On the sidelines of a meeting with a visiting 80-member Indian business delegation, Mohammad Nahavandian told the IRNA news agency that Tehran was ready to start cooperation with New Delhi as India’s economy was now experiencing a 10 percent growth.
India is a country with ample opportunities with which Iran seeks to expand ties, he said.
Nahavandian said the current trade, banking and insurance cooperation between the two countries should be further broadened.
The Indian delegation arrived in Iran Friday for a five-day visit, according to Xinhua.
At a meeting with a group of Iranian businessmen and experts in Tehran Saturday, Arvind Mehta, the joint secretary in India’s ministry of commerce and industry, said the value of India-Iran transactions will hit $25 billion in the next four years.
Mehta put the current level of bilateral transactions at around $15 billion.
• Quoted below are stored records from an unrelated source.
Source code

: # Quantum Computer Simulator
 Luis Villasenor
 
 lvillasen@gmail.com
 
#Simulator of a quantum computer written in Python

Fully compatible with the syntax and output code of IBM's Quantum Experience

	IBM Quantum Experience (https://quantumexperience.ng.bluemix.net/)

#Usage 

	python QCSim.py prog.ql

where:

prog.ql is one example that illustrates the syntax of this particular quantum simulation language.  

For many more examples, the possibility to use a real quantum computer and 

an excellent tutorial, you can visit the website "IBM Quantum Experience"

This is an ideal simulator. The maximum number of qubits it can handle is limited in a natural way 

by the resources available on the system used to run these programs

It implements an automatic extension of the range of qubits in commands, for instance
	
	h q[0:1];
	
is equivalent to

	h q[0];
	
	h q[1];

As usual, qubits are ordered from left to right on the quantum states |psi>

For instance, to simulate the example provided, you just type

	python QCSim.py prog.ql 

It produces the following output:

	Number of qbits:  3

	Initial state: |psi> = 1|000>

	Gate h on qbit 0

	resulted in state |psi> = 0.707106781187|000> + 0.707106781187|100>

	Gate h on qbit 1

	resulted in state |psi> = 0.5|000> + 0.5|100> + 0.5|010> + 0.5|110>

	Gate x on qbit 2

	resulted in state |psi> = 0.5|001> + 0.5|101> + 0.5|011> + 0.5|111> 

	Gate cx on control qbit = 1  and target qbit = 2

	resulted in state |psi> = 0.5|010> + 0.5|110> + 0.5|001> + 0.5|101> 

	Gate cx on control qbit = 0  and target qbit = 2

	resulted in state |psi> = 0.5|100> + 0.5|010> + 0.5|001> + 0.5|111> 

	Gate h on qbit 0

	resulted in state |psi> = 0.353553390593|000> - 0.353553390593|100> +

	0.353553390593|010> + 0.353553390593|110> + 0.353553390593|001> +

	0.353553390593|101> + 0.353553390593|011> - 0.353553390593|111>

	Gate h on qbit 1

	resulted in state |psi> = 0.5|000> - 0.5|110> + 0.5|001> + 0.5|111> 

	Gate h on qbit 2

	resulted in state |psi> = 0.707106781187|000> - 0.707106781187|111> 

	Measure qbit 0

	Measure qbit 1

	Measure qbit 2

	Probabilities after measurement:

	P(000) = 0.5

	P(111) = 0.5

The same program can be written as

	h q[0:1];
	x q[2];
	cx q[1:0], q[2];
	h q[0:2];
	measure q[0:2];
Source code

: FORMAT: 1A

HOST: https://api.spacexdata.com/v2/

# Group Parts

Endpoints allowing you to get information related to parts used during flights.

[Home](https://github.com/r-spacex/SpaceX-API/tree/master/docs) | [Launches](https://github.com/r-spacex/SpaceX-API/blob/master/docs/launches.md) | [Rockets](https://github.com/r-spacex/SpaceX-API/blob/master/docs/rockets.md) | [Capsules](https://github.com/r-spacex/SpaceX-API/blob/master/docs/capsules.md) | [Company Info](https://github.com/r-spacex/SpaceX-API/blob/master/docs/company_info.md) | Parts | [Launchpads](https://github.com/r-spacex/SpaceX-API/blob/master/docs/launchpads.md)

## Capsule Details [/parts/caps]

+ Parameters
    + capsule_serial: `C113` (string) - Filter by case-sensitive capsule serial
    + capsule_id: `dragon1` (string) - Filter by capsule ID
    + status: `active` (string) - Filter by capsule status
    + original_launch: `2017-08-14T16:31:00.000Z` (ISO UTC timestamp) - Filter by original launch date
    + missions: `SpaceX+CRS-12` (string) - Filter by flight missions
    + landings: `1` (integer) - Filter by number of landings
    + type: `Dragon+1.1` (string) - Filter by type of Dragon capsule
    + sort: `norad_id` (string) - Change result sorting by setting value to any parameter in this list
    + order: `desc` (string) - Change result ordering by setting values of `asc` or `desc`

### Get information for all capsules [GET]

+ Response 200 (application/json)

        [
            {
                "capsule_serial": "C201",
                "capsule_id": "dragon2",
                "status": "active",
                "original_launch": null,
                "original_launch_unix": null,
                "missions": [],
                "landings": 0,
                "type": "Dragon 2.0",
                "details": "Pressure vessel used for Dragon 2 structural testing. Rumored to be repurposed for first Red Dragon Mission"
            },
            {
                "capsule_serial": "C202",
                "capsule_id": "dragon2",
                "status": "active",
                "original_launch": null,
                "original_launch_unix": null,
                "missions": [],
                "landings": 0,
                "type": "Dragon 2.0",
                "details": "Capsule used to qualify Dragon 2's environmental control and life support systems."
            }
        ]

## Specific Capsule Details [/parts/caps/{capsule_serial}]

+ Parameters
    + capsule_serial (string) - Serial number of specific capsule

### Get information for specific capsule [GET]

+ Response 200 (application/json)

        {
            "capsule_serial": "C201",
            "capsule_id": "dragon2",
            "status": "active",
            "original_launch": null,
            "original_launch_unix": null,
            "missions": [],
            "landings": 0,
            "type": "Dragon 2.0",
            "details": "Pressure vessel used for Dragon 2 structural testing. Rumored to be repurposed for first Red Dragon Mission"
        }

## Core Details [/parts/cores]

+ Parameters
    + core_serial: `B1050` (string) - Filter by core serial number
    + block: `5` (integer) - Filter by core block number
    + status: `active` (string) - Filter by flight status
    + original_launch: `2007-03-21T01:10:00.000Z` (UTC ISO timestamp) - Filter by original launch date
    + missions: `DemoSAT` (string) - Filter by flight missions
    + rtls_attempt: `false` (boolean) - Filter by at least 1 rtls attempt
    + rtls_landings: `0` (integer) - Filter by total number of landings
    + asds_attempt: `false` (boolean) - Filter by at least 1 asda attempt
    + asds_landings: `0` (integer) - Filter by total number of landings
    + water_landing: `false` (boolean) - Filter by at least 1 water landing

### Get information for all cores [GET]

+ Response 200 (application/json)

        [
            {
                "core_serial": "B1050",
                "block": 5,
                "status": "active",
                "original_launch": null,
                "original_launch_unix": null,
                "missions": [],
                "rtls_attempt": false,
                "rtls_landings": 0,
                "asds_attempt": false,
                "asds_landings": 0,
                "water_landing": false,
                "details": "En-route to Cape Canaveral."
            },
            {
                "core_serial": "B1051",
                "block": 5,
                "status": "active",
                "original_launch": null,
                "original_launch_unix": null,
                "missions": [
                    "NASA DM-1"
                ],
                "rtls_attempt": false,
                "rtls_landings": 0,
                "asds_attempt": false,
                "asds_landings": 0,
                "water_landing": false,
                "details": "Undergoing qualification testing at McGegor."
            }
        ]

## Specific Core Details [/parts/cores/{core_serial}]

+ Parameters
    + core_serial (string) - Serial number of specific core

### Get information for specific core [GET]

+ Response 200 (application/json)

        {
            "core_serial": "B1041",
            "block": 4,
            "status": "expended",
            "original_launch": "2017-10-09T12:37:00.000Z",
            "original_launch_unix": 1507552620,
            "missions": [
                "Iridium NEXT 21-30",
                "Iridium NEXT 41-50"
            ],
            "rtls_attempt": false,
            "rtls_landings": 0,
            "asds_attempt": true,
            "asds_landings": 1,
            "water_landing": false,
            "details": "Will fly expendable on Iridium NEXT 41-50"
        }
Iran sells oil to India worth some $13 billion annually and imports about $2.5 billion worth of goods from India.
Mehta said the visit by the Indian delegation will play an important role in enhancing ties.
Xinhua said that by refusing to join the West-sponsored sanctions against Iran over its controversial nuclear programme, India has found it an opportunity to increase its exports to the country in the absence of Iran’s former economic partners.
Iran has agreed to receive over 40 percent of its revenue from its oil exports to India in rupees.
The UN Security Council and Western countries have imposed a series of economic sanctions on Iran over the nuclear programme.
Most of Iranian financial institutions have been barred from directly accessing the US and the European Union financial systems.
The US has been rallying its allies in imposing similar sanction pressures on Iran’s financial system over the nuclear programme, which Tehran describes as solely for “peaceful” use of nuclear energy. The US and its Western allies suspect it as an attempt to acquire nuclear weapons.